◆ ACTIVITY
Report each line of the entries that includes "sorgen" by copying it.

Collected data:
══════════════════════════════

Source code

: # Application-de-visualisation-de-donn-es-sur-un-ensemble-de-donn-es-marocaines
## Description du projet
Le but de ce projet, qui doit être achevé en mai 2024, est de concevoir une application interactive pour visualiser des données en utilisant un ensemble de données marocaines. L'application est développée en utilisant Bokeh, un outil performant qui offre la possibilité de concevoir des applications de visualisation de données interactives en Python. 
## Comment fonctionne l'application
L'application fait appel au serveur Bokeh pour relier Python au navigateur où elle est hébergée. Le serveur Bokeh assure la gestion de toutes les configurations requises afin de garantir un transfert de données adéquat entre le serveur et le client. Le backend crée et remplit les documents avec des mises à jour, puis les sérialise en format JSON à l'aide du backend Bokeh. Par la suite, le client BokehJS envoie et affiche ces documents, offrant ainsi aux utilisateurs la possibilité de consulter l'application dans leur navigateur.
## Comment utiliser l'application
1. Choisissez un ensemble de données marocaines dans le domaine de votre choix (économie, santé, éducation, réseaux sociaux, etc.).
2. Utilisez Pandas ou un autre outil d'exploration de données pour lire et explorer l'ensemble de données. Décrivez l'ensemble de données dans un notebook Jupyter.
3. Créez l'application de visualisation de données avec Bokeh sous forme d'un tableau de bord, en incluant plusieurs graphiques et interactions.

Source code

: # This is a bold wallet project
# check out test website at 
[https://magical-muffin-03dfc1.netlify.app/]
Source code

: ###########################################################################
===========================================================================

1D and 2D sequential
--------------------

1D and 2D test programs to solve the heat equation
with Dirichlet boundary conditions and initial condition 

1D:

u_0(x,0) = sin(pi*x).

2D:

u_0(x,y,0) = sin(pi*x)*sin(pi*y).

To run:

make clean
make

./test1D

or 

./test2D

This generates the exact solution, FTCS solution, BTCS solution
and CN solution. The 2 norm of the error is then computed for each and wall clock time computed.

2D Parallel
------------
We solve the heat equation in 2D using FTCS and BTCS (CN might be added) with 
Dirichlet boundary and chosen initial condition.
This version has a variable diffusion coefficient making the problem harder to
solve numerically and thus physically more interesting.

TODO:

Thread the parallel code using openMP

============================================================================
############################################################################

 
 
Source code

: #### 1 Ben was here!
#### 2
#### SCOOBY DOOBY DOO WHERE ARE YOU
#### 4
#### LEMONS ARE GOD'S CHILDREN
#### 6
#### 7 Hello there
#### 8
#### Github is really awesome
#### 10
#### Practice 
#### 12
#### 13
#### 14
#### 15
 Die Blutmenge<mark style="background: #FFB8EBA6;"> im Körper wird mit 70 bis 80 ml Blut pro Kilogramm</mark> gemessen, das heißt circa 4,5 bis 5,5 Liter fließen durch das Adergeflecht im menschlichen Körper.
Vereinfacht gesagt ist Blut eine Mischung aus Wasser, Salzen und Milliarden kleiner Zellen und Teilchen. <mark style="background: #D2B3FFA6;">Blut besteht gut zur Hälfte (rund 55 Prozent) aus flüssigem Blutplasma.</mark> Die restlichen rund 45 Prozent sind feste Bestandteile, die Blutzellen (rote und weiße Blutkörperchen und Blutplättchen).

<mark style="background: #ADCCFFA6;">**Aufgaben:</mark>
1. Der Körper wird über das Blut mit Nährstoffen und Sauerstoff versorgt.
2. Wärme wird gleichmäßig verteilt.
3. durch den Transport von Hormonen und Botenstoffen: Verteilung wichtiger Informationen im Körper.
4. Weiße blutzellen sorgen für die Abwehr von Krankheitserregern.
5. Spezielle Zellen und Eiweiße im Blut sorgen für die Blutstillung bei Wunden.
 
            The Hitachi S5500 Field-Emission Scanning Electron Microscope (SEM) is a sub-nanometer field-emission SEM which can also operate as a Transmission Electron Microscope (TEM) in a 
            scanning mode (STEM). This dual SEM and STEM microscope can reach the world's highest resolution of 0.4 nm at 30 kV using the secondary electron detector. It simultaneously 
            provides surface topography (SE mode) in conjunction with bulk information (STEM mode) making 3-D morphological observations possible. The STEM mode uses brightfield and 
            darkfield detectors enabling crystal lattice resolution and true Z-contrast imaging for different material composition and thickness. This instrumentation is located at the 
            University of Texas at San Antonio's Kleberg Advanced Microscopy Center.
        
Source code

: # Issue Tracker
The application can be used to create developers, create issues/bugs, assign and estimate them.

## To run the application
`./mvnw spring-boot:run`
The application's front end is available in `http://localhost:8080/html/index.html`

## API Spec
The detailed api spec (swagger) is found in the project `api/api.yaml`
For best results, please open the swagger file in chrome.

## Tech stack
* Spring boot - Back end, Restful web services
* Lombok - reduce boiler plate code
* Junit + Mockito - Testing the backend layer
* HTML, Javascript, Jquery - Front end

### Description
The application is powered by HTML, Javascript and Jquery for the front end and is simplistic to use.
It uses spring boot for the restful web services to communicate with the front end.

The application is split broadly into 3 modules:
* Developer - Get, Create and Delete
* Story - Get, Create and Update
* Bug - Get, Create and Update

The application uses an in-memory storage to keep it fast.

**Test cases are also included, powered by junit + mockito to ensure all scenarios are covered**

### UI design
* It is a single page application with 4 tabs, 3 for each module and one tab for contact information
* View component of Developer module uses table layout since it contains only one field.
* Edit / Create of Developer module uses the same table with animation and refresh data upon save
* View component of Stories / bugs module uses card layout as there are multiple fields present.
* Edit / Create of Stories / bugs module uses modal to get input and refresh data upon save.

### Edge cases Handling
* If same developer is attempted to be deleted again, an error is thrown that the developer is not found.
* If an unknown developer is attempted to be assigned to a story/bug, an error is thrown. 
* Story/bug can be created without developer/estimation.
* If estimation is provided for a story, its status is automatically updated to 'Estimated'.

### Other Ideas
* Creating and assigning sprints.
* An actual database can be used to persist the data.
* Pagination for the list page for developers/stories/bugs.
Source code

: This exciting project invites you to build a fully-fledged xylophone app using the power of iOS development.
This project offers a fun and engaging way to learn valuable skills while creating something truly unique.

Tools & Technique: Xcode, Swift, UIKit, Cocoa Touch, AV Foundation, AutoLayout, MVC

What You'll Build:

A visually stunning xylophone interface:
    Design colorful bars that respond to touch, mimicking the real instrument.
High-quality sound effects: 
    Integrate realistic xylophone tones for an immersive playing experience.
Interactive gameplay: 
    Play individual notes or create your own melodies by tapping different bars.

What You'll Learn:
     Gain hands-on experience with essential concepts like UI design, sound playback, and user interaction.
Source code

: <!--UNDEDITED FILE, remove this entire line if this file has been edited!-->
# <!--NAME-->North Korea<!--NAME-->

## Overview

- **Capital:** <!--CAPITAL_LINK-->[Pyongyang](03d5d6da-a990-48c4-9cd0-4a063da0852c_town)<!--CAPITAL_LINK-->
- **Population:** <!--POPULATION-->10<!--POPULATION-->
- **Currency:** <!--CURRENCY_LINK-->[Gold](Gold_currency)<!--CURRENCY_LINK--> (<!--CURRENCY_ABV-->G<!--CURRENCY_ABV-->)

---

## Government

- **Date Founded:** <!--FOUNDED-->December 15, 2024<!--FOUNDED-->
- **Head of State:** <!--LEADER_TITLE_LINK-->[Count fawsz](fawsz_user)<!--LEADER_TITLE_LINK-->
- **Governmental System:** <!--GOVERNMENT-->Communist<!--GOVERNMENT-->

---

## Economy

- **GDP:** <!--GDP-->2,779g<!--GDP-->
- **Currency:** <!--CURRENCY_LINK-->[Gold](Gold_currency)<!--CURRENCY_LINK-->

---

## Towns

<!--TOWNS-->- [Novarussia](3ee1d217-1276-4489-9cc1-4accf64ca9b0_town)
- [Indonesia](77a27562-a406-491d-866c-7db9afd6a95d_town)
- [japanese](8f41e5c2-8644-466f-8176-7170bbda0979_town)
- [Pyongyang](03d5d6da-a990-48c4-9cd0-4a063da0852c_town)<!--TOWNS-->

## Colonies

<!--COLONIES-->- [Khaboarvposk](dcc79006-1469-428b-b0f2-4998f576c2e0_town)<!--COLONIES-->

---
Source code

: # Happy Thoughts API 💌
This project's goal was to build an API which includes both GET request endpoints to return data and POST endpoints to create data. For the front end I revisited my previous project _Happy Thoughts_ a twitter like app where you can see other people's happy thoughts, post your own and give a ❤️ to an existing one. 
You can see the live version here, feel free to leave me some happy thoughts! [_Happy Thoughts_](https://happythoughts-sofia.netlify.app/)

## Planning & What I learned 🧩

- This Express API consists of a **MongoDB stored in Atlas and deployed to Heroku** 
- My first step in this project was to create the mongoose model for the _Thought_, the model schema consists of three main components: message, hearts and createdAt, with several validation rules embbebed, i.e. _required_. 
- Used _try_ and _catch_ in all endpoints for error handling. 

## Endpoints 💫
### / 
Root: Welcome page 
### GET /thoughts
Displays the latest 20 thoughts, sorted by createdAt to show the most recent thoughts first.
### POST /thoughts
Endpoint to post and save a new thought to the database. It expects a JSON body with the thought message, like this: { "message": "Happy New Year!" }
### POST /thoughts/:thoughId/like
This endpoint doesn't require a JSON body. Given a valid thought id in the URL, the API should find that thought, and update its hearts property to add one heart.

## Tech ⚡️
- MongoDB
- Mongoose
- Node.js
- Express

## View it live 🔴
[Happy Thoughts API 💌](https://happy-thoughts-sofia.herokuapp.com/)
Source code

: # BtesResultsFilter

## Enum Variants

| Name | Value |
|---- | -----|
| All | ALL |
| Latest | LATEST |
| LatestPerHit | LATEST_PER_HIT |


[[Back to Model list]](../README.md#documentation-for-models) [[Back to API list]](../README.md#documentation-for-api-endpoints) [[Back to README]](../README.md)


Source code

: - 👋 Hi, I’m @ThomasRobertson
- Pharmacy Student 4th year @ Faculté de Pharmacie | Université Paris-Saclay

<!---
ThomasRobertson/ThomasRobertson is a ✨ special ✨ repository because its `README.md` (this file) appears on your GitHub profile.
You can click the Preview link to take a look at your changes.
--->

══════════════════════════════

◆ SOLVED EXERCISE
4. Weiße blutzellen sorgen für die Abwehr von Krankheitserregern.
5. Spezielle Zellen und Eiweiße im Blut sorgen für die Blutstillung bei Wunden.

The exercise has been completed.